Deletes the workload config ({project-name}-benchmark-config)
Deletes all completed/failed benchmark jobs matching {project-name}-benchmark-*
Does not delete the Secrets Manager secret (managed separately)

The ./do/clean all command also includes benchmark cleanup when benchmarking is enabled.

Example: Full CLI invocation¶

Generate a project with all benchmark parameters specified for a fully non-interactive run:

ml-container-creator my-benchmark-project \
  --skip-prompts \
  --deployment-config=transformers-sglang \
  --model-name=meta-llama/Llama-3.1-8B-Instruct \
  --instance-type=ml.g5.2xlarge \
  --region=us-west-2 \
  --deployment-target=managed-inference \
  --build-target=codebuild \
  --include-benchmark \
  --benchmark-concurrency=20 \
  --benchmark-input-tokens=1024 \
  --benchmark-output-tokens=256 \
  --benchmark-streaming \
  --benchmark-request-count=100

Then deploy and benchmark:

cd my-benchmark-project
./do/submit          # Build via CodeBuild
./do/deploy          # Deploy to SageMaker
./do/benchmark       # Run the benchmark
./do/benchmark --clean  # Run again and clean up after

Troubleshooting¶

"Endpoint is not InService"¶

The benchmark requires a fully deployed endpoint.
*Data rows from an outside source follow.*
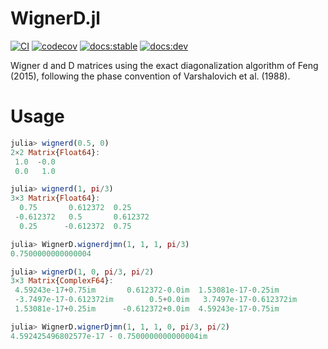 # WignerD.jl

[![CI](https://github.com/jishnub/WignerD.jl/actions/workflows/ci.yml/badge.svg)](https://github.com/jishnub/WignerD.jl/actions/workflows/ci.yml)
[![codecov](https://codecov.io/gh/jishnub/WignerD.jl/branch/master/graph/badge.svg?token=CSmEtdY3o6)](https://codecov.io/gh/jishnub/WignerD.jl)
[![docs:stable](https://img.shields.io/badge/docs-stable-blue.svg)](https://jishnub.github.io/WignerD.jl/stable)
[![docs:dev](https://img.shields.io/badge/docs-dev-blue.svg)](https://jishnub.github.io/WignerD.jl/dev)

Wigner d and D matrices using the exact diagonalization algorithm of Feng (2015), following the phase convention of Varshalovich et al. (1988).

# Usage

```julia
julia> wignerd(0.5, 0)
2×2 Matrix{Float64}:
 1.0  -0.0
 0.0   1.0

julia> wignerd(1, pi/3)
3×3 Matrix{Float64}:
  0.75       0.612372  0.25
 -0.612372   0.5       0.612372
  0.25      -0.612372  0.75

julia> WignerD.wignerdjmn(1, 1, 1, pi/3)
0.7500000000000004

julia> wignerD(1, 0, pi/3, pi/2)
3×3 Matrix{ComplexF64}:
 4.59243e-17+0.75im       0.612372-0.0im  1.53081e-17-0.25im
 -3.7497e-17-0.612372im        0.5+0.0im   3.7497e-17-0.612372im
 1.53081e-17+0.25im      -0.612372+0.0im  4.59243e-17-0.75im

julia> WignerD.wignerDjmn(1, 1, 1, 0, pi/3, pi/2)
4.592425496802577e-17 - 0.7500000000000004im
```
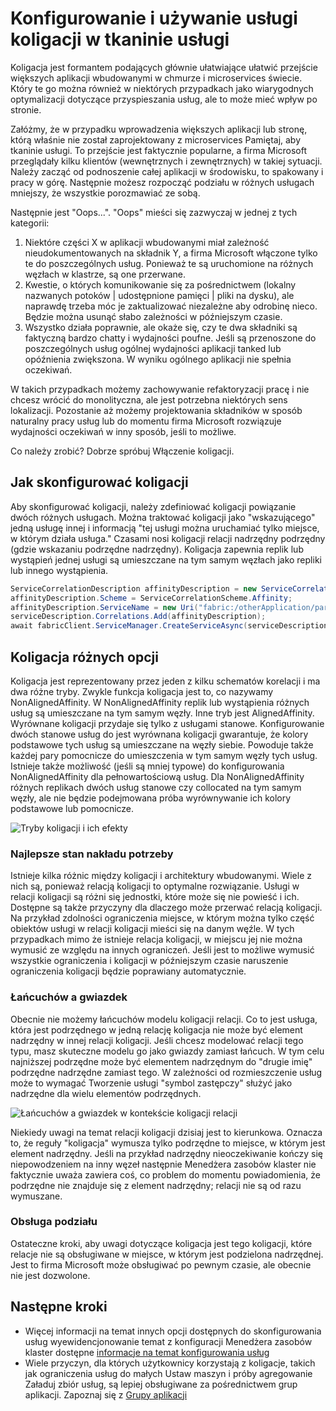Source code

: <properties
   pageTitle="Menedżer zasobów usługi tkaninie klaster — koligacji | Microsoft Azure"
   description="Omówienie konfigurowania koligacji dla usług tkaninie usługi"
   services="service-fabric"
   documentationCenter=".net"
   authors="masnider"
   manager="timlt"
   editor=""/>

<tags
   ms.service="Service-Fabric"
   ms.devlang="dotnet"
   ms.topic="article"
   ms.tgt_pltfrm="NA"
   ms.workload="NA"
   ms.date="08/19/2016"
   ms.author="masnider"/>

# <a name="configuring-and-using-service-affinity-in-service-fabric"></a>Konfigurowanie i używanie usługi koligacji w tkaninie usługi

Koligacja jest formantem podających głównie ułatwiające ułatwić przejście większych aplikacji wbudowanymi w chmurze i microservices świecie. Który te go można również w niektórych przypadkach jako wiarygodnych optymalizacji dotyczące przyspieszania usług, ale to może mieć wpływ po stronie.

Załóżmy, że w przypadku wprowadzenia większych aplikacji lub stronę, którą właśnie nie został zaprojektowany z microservices Pamiętaj, aby tkaninie usługi. To przejście jest faktycznie popularne, a firma Microsoft przeglądały kilku klientów (wewnętrznych i zewnętrznych) w takiej sytuacji. Należy zacząć od podnoszenie całej aplikacji w środowisku, to spakowany i pracy w górę. Następnie możesz rozpocząć podziału w różnych usługach mniejszy, że wszystkie porozmawiać ze sobą.

Następnie jest "Oops...". "Oops" mieści się zazwyczaj w jednej z tych kategorii:

1. Niektóre części X w aplikacji wbudowanymi miał zależność nieudokumentowanych na składnik Y, a firma Microsoft włączone tylko te do poszczególnych usług. Ponieważ te są uruchomione na różnych węzłach w klastrze, są one przerwane.
2.  Kwestie, o których komunikowanie się za pośrednictwem (lokalny nazwanych potoków | udostępnione pamięci | pliki na dysku), ale naprawdę trzeba móc je zaktualizować niezależne aby odrobinę nieco. Będzie można usunąć słabo zależności w późniejszym czasie.
3.  Wszystko działa poprawnie, ale okaże się, czy te dwa składniki są faktyczną bardzo chatty i wydajności poufne. Jeśli są przenoszone do poszczególnych usług ogólnej wydajności aplikacji tanked lub opóźnienia zwiększona. W wyniku ogólnego aplikacji nie spełnia oczekiwań.

W takich przypadkach możemy zachowywanie refaktoryzacji pracę i nie chcesz wrócić do monolityczna, ale jest potrzebna niektórych sens lokalizacji. Pozostanie aż możemy projektowania składników w sposób naturalny pracy usług lub do momentu firma Microsoft rozwiązuje wydajności oczekiwań w inny sposób, jeśli to możliwe.

Co należy zrobić? Dobrze spróbuj Włączenie koligacji.

## <a name="how-to-configure-affinity"></a>Jak skonfigurować koligacji
Aby skonfigurować koligacji, należy zdefiniować koligacji powiązanie dwóch różnych usługach. Można traktować koligacji jako "wskazującego" jedną usługę innej i informacją "tej usługi można uruchamiać tylko miejsce, w którym działa usługa." Czasami nosi koligacji relacji nadrzędny podrzędny (gdzie wskazaniu podrzędne nadrzędny). Koligacja zapewnia replik lub wystąpień jednej usługi są umieszczane na tym samym węzłach jako repliki lub innego wystąpienia.

``` csharp
ServiceCorrelationDescription affinityDescription = new ServiceCorrelationDescription();
affinityDescription.Scheme = ServiceCorrelationScheme.Affinity;
affinityDescription.ServiceName = new Uri("fabric:/otherApplication/parentService");
serviceDescription.Correlations.Add(affinityDescription);
await fabricClient.ServiceManager.CreateServiceAsync(serviceDescription);
```

## <a name="different-affinity-options"></a>Koligacja różnych opcji
Koligacja jest reprezentowany przez jeden z kilku schematów korelacji i ma dwa różne tryby. Zwykle funkcja koligacja jest to, co nazywamy NonAlignedAffinity. W NonAlignedAffinity replik lub wystąpienia różnych usług są umieszczane na tym samym węzły. Inne tryb jest AlignedAffinity. Wyrównane koligacji przydaje się tylko z usługami stanowe. Konfigurowanie dwóch stanowe usług do jest wyrównana koligacji gwarantuje, że kolory podstawowe tych usług są umieszczane na węzły siebie. Powoduje także każdej pary pomocnicze do umieszczenia w tym samym węzły tych usług. Istnieje także możliwość (jeśli są mniej typowe) do konfigurowania NonAlignedAffinity dla pełnowartościową usług. Dla NonAlignedAffinity różnych replikach dwóch usług stanowe czy collocated na tym samym węzły, ale nie będzie podejmowana próba wyrównywanie ich kolory podstawowe lub pomocnicze.

![Tryby koligacji i ich efekty][Image1]

### <a name="best-effort-desired-state"></a>Najlepsze stan nakładu potrzeby
Istnieje kilka różnic między koligacji i architektury wbudowanymi. Wiele z nich są, ponieważ relacją koligacji to optymalne rozwiązanie. Usługi w relacji koligacji są różni się jednostki, które może się nie powieść i ich. Dostępne są także przyczyny dla dlaczego może przerwać relacją koligacji. Na przykład zdolności ograniczenia miejsce, w którym można tylko część obiektów usługi w relacji koligacji mieści się na danym węźle. W tych przypadkach mimo że istnieje relacja koligacji, w miejscu jej nie można wymusić ze względu na innych ograniczeń. Jeśli jest to możliwe wymusić wszystkie ograniczenia i koligacji w późniejszym czasie naruszenie ograniczenia koligacji będzie poprawiany automatycznie.  

### <a name="chains-vs-stars"></a>Łańcuchów a gwiazdek
Obecnie nie możemy łańcuchów modelu koligacji relacji. Co to jest usługa, która jest podrzędnego w jedną relację koligacja nie może być element nadrzędny w innej relacji koligacji. Jeśli chcesz modelować relacji tego typu, masz skuteczne modelu go jako gwiazdy zamiast łańcuch. W tym celu najniższej podrzędne może być elementem nadrzędnym do "drugie imię" podrzędne nadrzędne zamiast tego. W zależności od rozmieszczenie usług może to wymagać Tworzenie usługi "symbol zastępczy" służyć jako nadrzędne dla wielu elementów podrzędnych.

![Łańcuchów a gwiazdek w kontekście koligacji relacji][Image2]

Niekiedy uwagi na temat relacji koligacji dzisiaj jest to kierunkowa. Oznacza to, że reguły "koligacja" wymusza tylko podrzędne to miejsce, w którym jest element nadrzędny. Jeśli na przykład nadrzędny nieoczekiwanie kończy się niepowodzeniem na inny węzeł następnie Menedżera zasobów klaster nie faktycznie uważa zawiera coś, co problem do momentu powiadomienia, że podrzędne nie znajduje się z element nadrzędny; relacji nie są od razu wymuszane.

### <a name="partitioning-support"></a>Obsługa podziału
Ostateczne kroki, aby uwagi dotyczące koligacja jest tego koligacji, które relacje nie są obsługiwane w miejsce, w którym jest podzielona nadrzędnej. Jest to firma Microsoft może obsługiwać po pewnym czasie, ale obecnie nie jest dozwolone.

## <a name="next-steps"></a>Następne kroki
- Więcej informacji na temat innych opcji dostępnych do skonfigurowania usług wyewidencjonowanie temat z konfiguracji Menedżera zasobów klaster dostępne [informacje na temat konfigurowania usług](service-fabric-cluster-resource-manager-configure-services.md)
- Wiele przyczyn, dla których użytkownicy korzystają z koligacje, takich jak ograniczenia usług do małych Ustaw maszyn i próby agregowanie Załaduj zbiór usług, są lepiej obsługiwane za pośrednictwem grup aplikacji. Zapoznaj się z [Grupy aplikacji](service-fabric-cluster-resource-manager-application-groups.md)

[Image1]:./media/service-fabric-cluster-resource-manager-advanced-placement-rules-affinity/cluster-resrouce-manager-affinity-modes.png
[Image2]:./media/service-fabric-cluster-resource-manager-advanced-placement-rules-affinity/cluster-resource-manager-chains-vs-stars.png
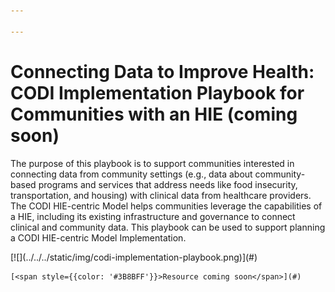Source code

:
 ```yaml
---

---
```


# Connecting Data to Improve Health: CODI Implementation Playbook for Communities with an HIE (coming soon)

The purpose of this playbook is to support communities interested in connecting
data from community settings (e.g., data about community-based programs and
services that address needs like food insecurity, transportation, and housing)
with clinical data from healthcare providers. The CODI HIE-centric Model helps
communities leverage the capabilities of a HIE, including its existing
infrastructure and governance to connect clinical and community data. This
playbook can be used to support planning a CODI HIE-centric Model
Implementation.


<div style={{width: '250px' }}>
    <div style={{border: "2px solid"}}>
    [![](../../../static/img/codi-implementation-playbook.png)](#)
    </div>

    [<span style={{color: '#3B8BFF'}}>Resource coming soon</span>](#)

</div>
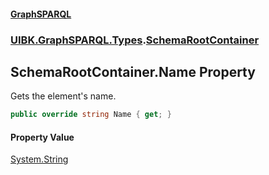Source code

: #### [GraphSPARQL](./index.md 'index')
### [UIBK.GraphSPARQL.Types](./UIBK-GraphSPARQL-Types.md 'UIBK.GraphSPARQL.Types').[SchemaRootContainer](./UIBK-GraphSPARQL-Types-SchemaRootContainer.md 'UIBK.GraphSPARQL.Types.SchemaRootContainer')
## SchemaRootContainer.Name Property
Gets the element's name.  
```csharp
public override string Name { get; }
```
#### Property Value
[System.String](https://docs.microsoft.com/en-us/dotnet/api/System.String 'System.String')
Check endpoint status:

aws sagemaker describe-endpoint --endpoint-name <your-endpoint> \
  --query 'EndpointStatus' --output text

Wait for InService status before running ./do/benchmark.

"UnrecognizedClientException"¶

The AI Benchmarking APIs may not be available in all AWS regions. Try deploying to us-east-1 or us-west-2 where the service is generally available.

Benchmark job fails¶

Check the failure reason displayed by the script. Common causes:

Insufficient permissions — Run ml-container-creator bootstrap to add benchmark IAM permissions
Endpoint not responding — Verify the endpoint works with ./do/test before benchmarking
Tokenizer access — Ensure HF_TOKEN is set in do/config for gated models

Benchmark times out¶

The default timeout is 30 minutes. If your benchmark needs more time (high request counts or slow endpoints), edit the MAX_POLL_ATTEMPTS variable in do/benchmark.